African art is seen at its best in the production of cult objects and masks for the Poro and the Sande, and Liberia is one of the last strongholds of vigorous, untainted African art. As the masks worn by the principal bush-devils possess a kind of sanctity, it is not easy for a foreigner even to inspect one, let alone purchase one. The men who carve the sacred masks – who are usually high-ranking adepts of the Poro – say that they do so only when under the influence of an inspirational dream. While I was staying in one of the villages in the bush with an American anthropologist I shall call Warren, the local tribe's best carver dropped in to pay one of the formal calls which are a part of the complex social ritual of African village life. The carver came in smiling, shook hands, with the characteristic Liberian snap of thumb and finger, accepted a glass of cold beer, and picked up an illustrated book on African art that had just arrived from the United States. ‘Why you no come before, man?' Warren asked him. ‘I'm vexed with you because you no come.' The mask-carver said he hadn't been able to dream for weeks, and as his inspiration seemed to have dried up, he'd gone off to look for diamonds – a popular occupation at present in the area adjoining the Sierra Leone frontier. Warren was relieved. He was afraid that he had unwittingly offended the man in some way. The elaboration of Liberian tribal etiquette makes it quite bewildering to a white man, and although Africans will make intelligent allowances for a foreigner's ignorance of good manners, it is sometimes difficult to avoid giving offence.

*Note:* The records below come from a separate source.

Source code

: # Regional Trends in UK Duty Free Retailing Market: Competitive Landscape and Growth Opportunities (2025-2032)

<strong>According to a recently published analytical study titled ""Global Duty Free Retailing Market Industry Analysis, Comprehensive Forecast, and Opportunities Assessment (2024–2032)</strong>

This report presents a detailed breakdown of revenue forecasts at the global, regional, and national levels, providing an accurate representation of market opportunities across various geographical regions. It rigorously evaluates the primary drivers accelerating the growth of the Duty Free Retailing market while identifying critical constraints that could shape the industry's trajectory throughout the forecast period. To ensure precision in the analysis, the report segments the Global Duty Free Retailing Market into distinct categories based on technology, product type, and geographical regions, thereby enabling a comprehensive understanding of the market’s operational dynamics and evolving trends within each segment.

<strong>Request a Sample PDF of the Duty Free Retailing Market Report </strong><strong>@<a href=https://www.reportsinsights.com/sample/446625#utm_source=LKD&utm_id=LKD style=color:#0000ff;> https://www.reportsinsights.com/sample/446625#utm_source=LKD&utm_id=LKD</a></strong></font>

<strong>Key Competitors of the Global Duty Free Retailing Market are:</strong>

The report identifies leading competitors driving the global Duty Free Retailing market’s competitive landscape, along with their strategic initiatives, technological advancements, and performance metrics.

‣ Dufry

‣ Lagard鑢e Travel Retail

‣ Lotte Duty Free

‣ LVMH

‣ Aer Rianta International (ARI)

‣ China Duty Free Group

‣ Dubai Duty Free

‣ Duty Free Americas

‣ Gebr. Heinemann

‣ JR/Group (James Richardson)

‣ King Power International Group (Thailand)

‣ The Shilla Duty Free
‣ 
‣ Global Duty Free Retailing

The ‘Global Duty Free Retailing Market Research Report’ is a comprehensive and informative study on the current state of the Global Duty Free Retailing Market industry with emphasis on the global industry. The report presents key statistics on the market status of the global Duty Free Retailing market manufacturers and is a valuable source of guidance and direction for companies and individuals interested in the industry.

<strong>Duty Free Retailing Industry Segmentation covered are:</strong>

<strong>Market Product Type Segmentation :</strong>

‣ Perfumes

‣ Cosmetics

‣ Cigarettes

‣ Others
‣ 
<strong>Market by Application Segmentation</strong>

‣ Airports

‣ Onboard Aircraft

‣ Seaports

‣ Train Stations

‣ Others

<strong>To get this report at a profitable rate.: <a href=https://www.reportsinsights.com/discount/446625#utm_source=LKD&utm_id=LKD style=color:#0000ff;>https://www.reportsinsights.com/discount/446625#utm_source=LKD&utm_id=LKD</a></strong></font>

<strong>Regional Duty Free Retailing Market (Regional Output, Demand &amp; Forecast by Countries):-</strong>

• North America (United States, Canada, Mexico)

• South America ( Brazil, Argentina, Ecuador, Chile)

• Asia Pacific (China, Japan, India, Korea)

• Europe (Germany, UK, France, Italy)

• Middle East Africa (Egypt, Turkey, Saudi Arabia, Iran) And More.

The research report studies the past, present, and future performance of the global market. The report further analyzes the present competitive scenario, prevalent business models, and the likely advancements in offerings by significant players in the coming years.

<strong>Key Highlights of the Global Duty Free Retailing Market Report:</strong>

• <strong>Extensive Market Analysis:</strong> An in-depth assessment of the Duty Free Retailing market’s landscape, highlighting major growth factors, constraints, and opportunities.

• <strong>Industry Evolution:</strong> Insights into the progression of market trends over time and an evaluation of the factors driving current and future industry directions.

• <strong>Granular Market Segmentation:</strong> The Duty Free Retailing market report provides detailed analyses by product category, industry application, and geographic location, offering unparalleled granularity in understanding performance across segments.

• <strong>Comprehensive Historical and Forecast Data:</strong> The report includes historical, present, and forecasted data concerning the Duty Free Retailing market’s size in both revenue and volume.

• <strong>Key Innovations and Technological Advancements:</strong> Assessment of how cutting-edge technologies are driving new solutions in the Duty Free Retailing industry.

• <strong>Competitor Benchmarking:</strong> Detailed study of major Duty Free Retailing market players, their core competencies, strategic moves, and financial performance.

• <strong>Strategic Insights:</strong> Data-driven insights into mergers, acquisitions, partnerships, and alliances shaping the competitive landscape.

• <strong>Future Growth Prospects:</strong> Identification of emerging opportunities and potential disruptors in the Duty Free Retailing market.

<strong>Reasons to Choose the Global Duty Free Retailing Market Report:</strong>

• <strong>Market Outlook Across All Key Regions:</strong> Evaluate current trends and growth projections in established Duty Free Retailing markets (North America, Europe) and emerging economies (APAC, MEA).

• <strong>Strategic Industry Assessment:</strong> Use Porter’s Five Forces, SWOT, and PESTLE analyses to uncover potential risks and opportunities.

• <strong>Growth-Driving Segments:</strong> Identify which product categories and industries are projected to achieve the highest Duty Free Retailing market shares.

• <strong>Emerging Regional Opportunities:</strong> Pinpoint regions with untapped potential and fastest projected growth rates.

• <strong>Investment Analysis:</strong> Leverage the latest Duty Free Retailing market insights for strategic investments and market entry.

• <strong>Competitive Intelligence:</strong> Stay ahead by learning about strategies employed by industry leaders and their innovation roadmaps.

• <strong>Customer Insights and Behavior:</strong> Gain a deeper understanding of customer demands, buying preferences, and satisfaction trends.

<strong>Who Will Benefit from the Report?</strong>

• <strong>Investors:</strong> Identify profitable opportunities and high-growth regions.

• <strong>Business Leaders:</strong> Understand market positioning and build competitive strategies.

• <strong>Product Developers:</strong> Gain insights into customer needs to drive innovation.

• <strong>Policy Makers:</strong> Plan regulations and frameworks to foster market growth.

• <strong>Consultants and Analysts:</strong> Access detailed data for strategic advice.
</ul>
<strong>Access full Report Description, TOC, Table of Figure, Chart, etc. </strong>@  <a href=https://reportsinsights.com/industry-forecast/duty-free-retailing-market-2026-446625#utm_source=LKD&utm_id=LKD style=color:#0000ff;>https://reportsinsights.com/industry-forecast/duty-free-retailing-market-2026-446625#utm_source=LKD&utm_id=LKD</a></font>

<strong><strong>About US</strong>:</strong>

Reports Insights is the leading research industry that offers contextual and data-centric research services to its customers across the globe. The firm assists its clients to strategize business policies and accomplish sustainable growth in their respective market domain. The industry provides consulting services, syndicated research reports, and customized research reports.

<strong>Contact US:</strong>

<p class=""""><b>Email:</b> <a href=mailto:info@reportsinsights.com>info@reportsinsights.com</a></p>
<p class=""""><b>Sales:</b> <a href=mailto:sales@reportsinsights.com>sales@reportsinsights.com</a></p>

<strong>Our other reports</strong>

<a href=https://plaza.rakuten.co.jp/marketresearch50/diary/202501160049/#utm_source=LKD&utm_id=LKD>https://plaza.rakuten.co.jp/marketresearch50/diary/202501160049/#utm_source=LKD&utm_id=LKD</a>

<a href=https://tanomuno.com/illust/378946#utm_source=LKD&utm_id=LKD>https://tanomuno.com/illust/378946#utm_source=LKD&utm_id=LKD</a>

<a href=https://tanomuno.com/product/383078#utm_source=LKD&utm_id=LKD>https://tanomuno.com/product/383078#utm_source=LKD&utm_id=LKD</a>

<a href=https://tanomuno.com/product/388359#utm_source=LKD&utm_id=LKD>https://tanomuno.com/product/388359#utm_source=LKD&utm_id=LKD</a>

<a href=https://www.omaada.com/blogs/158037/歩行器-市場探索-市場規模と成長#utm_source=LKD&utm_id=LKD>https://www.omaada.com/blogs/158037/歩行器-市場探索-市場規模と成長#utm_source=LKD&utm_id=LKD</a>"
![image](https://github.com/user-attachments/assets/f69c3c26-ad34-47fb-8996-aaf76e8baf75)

The mask-carver turned over the pages of the book, giggling slightly, and Warren asked him what he found funny. It was the African's turn to tread warily now. He'd probably done a six-months course in the
bush-school
, learning, the hard way, how to avoid hurting people's feelings,
and he clearly didn't want to tell Warren that he found this collection of masterpieces chosen from the whole African continent pretty poor stuff. In the end Warren got him to express his objection – the
mask-carver
by the way had picked up a fair amount of English, working on the plantations. ‘I no see the use for these things.' Non-Liberian African art, in fact, was as extravagant – as grotesque even – to him, as African art as a whole tends to appear to the average untutored Westerner. He just couldn't see what purpose these distorted objects could serve. The idea of art for art's sake was completely foreign to him. He flipped over the pages of the book, making a well-bred effort to disguise his contempt. None of these objects could be used in his own tribal ceremonies, so they were useless – and ugly. He was like a die-hard admirer of representational painting asked to comment on the work of, say, Braque. The point was that his own work, which both Warren and I readily accepted as great African art, was as exaggerated and distorted in its own way as were all the rest in this book: except of course that all these diversions from purely representational portraiture had some quasi-sacred meaning for him. Warren had managed to buy a single mask from this man. He had made it to be worn by a woman leader of society, who for some reason had not taken delivery. The mask was kept out of sight, covered with a cloth. It was dangerous because it was sacrilegious to have it in the house, and it was destined for an American museum unless the Liberian Government suddenly decided to clamp down on the export of works of art – which this certainly was.